§ What to do: Print, exactly as they stand, the lines from the start of the listing to the line containing "21. [美] 汉密尔顿等，《联邦党人文集》(The", inclusive.

§ Data for processing:
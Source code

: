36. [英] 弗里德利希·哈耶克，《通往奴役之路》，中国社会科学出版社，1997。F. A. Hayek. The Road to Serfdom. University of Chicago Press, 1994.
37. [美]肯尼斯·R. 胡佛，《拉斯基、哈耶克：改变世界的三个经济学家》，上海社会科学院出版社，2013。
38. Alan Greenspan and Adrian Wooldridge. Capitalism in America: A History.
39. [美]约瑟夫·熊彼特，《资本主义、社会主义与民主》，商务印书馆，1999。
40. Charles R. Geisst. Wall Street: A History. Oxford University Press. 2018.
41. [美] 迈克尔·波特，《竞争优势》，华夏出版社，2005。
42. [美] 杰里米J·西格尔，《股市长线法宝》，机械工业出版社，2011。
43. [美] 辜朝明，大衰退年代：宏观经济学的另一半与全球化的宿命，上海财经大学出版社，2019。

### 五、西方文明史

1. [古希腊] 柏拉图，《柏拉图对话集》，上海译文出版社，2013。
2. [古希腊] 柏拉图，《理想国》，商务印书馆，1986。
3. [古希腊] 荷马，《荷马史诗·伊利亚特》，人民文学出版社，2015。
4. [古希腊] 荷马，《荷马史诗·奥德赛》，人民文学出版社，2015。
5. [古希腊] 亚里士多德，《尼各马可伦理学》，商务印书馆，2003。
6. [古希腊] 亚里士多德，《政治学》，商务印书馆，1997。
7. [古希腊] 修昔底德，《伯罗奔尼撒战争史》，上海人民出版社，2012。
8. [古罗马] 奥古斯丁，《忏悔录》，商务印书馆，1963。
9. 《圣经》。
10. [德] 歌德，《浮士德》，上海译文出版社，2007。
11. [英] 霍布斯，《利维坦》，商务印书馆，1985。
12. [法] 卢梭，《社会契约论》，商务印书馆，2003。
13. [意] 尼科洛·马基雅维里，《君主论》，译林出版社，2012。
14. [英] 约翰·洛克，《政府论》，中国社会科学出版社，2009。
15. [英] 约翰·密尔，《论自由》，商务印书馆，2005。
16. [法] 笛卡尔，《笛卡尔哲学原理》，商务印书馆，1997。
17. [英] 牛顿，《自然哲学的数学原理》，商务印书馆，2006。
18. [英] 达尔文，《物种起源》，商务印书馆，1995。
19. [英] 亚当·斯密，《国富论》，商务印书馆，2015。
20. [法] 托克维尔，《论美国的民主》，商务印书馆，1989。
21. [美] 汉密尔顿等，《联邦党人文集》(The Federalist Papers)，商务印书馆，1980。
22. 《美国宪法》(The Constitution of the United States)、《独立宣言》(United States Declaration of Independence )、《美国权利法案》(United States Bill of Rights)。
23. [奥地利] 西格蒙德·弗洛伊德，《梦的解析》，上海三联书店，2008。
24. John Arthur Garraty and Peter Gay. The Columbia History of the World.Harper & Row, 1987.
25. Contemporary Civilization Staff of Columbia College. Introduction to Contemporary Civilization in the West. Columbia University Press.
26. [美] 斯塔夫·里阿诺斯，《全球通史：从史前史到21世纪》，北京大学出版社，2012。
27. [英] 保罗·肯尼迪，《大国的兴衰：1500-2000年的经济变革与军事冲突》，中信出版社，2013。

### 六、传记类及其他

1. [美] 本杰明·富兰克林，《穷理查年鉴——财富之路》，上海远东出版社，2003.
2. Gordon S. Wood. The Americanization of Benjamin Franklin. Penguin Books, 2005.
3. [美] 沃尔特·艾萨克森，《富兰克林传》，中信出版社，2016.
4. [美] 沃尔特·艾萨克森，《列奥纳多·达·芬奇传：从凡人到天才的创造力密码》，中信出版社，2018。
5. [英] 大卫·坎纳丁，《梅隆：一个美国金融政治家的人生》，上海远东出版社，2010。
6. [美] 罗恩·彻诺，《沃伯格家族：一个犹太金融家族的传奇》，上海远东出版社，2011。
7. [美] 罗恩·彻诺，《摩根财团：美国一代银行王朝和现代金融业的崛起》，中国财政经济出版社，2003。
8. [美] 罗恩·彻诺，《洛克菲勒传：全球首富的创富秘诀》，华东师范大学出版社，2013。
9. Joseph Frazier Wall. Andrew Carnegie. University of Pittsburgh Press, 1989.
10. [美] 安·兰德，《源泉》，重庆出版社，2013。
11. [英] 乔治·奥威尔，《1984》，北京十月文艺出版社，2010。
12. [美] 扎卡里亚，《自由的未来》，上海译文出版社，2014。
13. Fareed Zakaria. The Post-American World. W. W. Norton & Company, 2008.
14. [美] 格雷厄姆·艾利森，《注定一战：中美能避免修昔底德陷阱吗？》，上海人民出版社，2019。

§ Worked solution:
Source code

:36. [英] 弗里德利希·哈耶克，《通往奴役之路》，中国社会科学出版社，1997。F. A. Hayek. The Road to Serfdom. University of Chicago Press, 1994.
37. [美]肯尼斯·R. 胡佛，《拉斯基、哈耶克：改变世界的三个经济学家》，上海社会科学院出版社，2013。
38. Alan Greenspan and Adrian Wooldridge. Capitalism in America: A History.
39. [美]约瑟夫·熊彼特，《资本主义、社会主义与民主》，商务印书馆，1999。
40. Charles R. Geisst. Wall Street: A History. Oxford University Press. 2018.
41. [美] 迈克尔·波特，《竞争优势》，华夏出版社，2005。
42. [美] 杰里米J·西格尔，《股市长线法宝》，机械工业出版社，2011。
43. [美] 辜朝明，大衰退年代：宏观经济学的另一半与全球化的宿命，上海财经大学出版社，2019。

### 五、西方文明史

1. [古希腊] 柏拉图，《柏拉图对话集》，上海译文出版社，2013。
2. [古希腊] 柏拉图，《理想国》，商务印书馆，1986。
3. [古希腊] 荷马，《荷马史诗·伊利亚特》，人民文学出版社，2015。
4. [古希腊] 荷马，《荷马史诗·奥德赛》，人民文学出版社，2015。
5. [古希腊] 亚里士多德，《尼各马可伦理学》，商务印书馆，2003。
6. [古希腊] 亚里士多德，《政治学》，商务印书馆，1997。
7. [古希腊] 修昔底德，《伯罗奔尼撒战争史》，上海人民出版社，2012。
8. [古罗马] 奥古斯丁，《忏悔录》，商务印书馆，1963。
9. 《圣经》。
10. [德] 歌德，《浮士德》，上海译文出版社，2007。
11. [英] 霍布斯，《利维坦》，商务印书馆，1985。
12. [法] 卢梭，《社会契约论》，商务印书馆，2003。
13. [意] 尼科洛·马基雅维里，《君主论》，译林出版社，2012。
14. [英] 约翰·洛克，《政府论》，中国社会科学出版社，2009。
15. [英] 约翰·密尔，《论自由》，商务印书馆，2005。
16. [法] 笛卡尔，《笛卡尔哲学原理》，商务印书馆，1997。
17. [英] 牛顿，《自然哲学的数学原理》，商务印书馆，2006。
18. [英] 达尔文，《物种起源》，商务印书馆，1995。
19. [英] 亚当·斯密，《国富论》，商务印书馆，2015。
20. [法] 托克维尔，《论美国的民主》，商务印书馆，1989。
21. [美] 汉密尔顿等，《联邦党人文集》(The Federalist Papers)，商务印书馆，1980。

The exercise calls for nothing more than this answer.